Dataset records

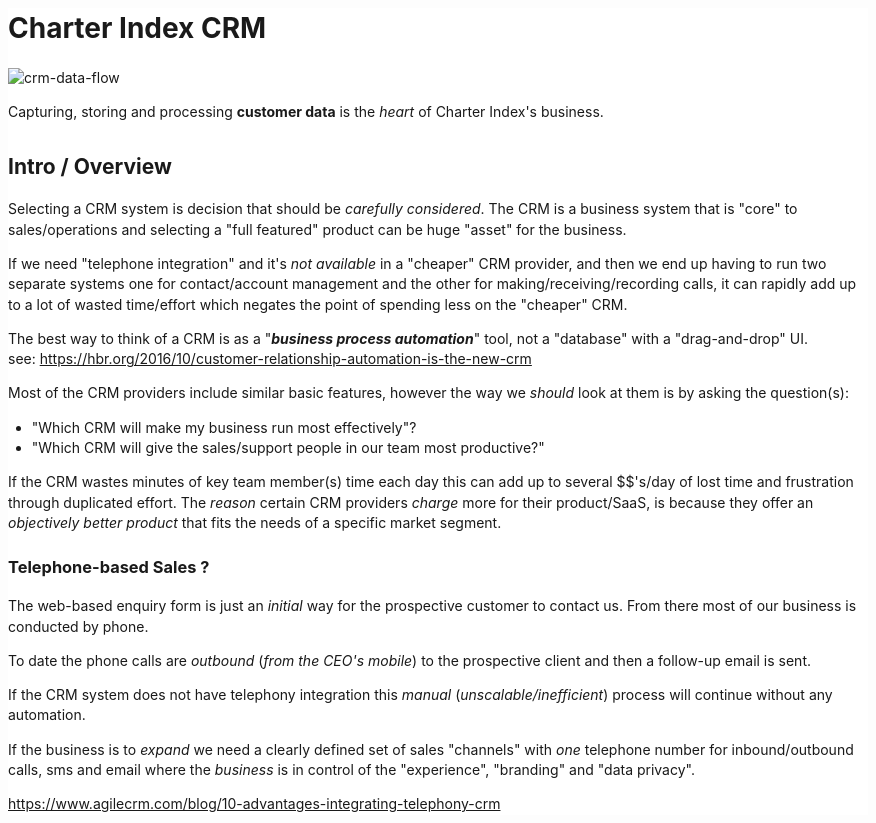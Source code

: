 # Charter Index CRM

![crm-data-flow](https://user-images.githubusercontent.com/194400/41005719-8f83c888-6916-11e8-960b-8ee173f2ffcc.png)

Capturing, storing and processing **customer data**
is the _heart_ of Charter Index's business.

## Intro / Overview

Selecting a CRM system is decision that should be _carefully considered_.
The CRM is a business system that is "core" to sales/operations
and selecting a "full featured" product can be huge "asset" for the business.

If we need "telephone integration" and it's _not available_ in a "cheaper" CRM
provider, and then we end up having to run two separate systems one for
contact/account management and the other for making/receiving/recording calls,
it can rapidly add up to a lot of wasted time/effort which negates the point
of spending less on the "cheaper" CRM.

The best way to think of a CRM is as a "***business process automation***" tool,
not a "database" with a "drag-and-drop" UI. <br />
see: https://hbr.org/2016/10/customer-relationship-automation-is-the-new-crm

Most of the CRM providers include similar basic features,
however the way we _should_ look at them is by asking the question(s): <br />
+ "Which CRM will make my business run most effectively"?
+ "Which CRM will give the sales/support people in our team most productive?"

If the CRM wastes minutes of key team member(s) time each day this can
add up to several $$'s/day of lost time
and frustration through duplicated effort.
The _reason_ certain CRM providers _charge_ more for their product/SaaS,
is because they offer an _objectively better product_ that fits the needs
of a specific market segment.

### Telephone-based Sales ?

The web-based enquiry form is just an _initial_ way for the prospective
customer to contact us. From there most of our business is conducted by phone.

To date the phone calls are _outbound_ (_from the CEO's mobile_) to the
prospective client and then a follow-up email is sent.

If the CRM system does not have telephony integration this _manual_
(_unscalable/inefficient_) process will continue without any automation.

If the business is to _expand_ we need a clearly defined set of sales "channels"
with _one_ telephone number for inbound/outbound calls, sms and email
where the _business_ is in control of the "experience", "branding"
and "data privacy".

https://www.agilecrm.com/blog/10-advantages-integrating-telephony-crm

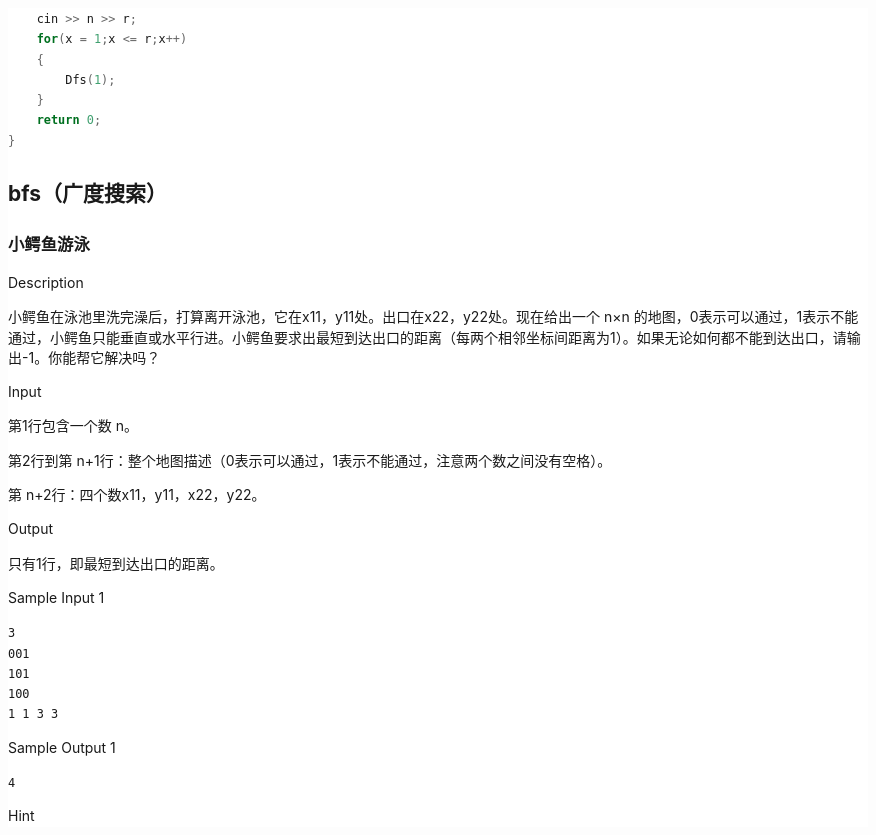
 ```c++
	cin >> n >> r;
	for(x = 1;x <= r;x++)
	{
		Dfs(1);
	}
	return 0;
}

```





## bfs（广度搜索）



### 小鳄鱼游泳

Description



小鳄鱼在泳池里洗完澡后，打算离开泳池，它在x11，y11处。出口在x22，y22处。现在给出一个 n×n 的地图，0表示可以通过，1表示不能通过，小鳄鱼只能垂直或水平行进。小鳄鱼要求出最短到达出口的距离（每两个相邻坐标间距离为1）。如果无论如何都不能到达出口，请输出-1。你能帮它解决吗？



Input

第1行包含一个数 n。

第2行到第 n+1行：整个地图描述（0表示可以通过，1表示不能通过，注意两个数之间没有空格）。

第 n+2行：四个数x11，y11，x22，y22。



Output

只有1行，即最短到达出口的距离。



Sample Input 1 

```
3
001
101
100
1 1 3 3
```

Sample Output 1

```
4
```

Hint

What is needed
Once you have located every line with the word "cheaper" in the material above, list those lines.

The answer
If we need "telephone integration" and it's _not available_ in a "cheaper" CRM
of spending less on the "cheaper" CRM.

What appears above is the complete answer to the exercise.